Anger with God is as old as Job, who cried out yet remained. I honored his honesty. I honor yours. Bring it all to Me. Do not let it separate you from the love of Christ. Nothing can—neither height nor depth, nor marriage struggles, nor feelings of estrangement.
In the end, My desire is for your heart. I desire mercy, not sacrifice. Be merciful to yourself as I am merciful to you. Forgive yourself for past choices. Extend patience to your spouse. Seek reconciliation where possible, but rest in My acceptance where it is not.
You are Anawim. The poor ones are My chosen ones. Those outside certain boundaries in the eyes of the world or even some in the Church are held closest in My Sacred Heart. You are loved. You are wanted. You are needed. Take up your cross as it is—not as you wish it were—and follow Me. I walk beside you every step.
Do What He Tells You. Start today with one act of trust.

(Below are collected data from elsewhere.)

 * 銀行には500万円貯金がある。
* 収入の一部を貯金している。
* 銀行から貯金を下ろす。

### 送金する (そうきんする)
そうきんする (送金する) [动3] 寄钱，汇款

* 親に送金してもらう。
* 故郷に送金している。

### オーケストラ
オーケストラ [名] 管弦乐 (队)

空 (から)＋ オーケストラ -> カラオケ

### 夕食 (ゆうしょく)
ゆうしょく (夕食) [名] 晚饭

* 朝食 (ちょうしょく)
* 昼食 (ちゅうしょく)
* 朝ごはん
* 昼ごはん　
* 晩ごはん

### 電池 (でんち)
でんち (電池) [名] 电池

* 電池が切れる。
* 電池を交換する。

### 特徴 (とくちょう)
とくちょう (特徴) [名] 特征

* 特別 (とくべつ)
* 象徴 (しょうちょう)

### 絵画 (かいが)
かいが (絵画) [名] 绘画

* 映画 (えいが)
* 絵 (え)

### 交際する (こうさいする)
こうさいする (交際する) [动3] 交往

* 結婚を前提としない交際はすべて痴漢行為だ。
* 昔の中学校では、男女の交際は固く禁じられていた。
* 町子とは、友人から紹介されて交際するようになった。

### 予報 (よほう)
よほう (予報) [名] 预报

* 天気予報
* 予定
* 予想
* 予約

A Prayer by Thomas Merton My Lord God, I have no idea where I am going. I do not see the road ahead of me. I cannot know for certain where it will end. Nor do I really know myself, and the fact that I think that I am following your will does not mean that I am actually doing so. But I believe that the desire to please you does in fact please you. And I hope I have that desire in all that I am doing. I hope I will never do anything other than that desire. And I know that if I do this, you will lead me onto the right road, though I may know nothing about it. Therefore will I trust you always though I may seem to be lost and in the shadow of death. I will not fear, for you are ever with me, and you will never leave me to face my perils alone.
Prayer of Abandonment by Charles de Foucauld Father, I abandon myself into your hands; do with me what you will. Whatever you may do, I thank you: I am ready for all, I accept all. Let only your will be done in me, and in all your creatures. I wish no more than this, O Lord. Into your hands I commend my soul; I offer it to you with all the love of my heart, for I love you, Lord, and so need to give myself, to surrender myself into your hands without reserve, with boundless confidence, for you are my Father.
Copy and share these reflections freely for personal use in your self-directed retreat or to encourage other Anawim souls walking similar paths.
Six Core Websites Every Catholic Should Memorize and Use Frequently: www.wordonfire.com; www.scotthahn.com; www.usccb.org; www.newadvent.org; https://thecenterforcontemplativepractice.org; www.vatican.va
Copyright. 22026. Michael F. Conrad, Ed.D., The Center for Contemplative Practice. All Rights Reserved.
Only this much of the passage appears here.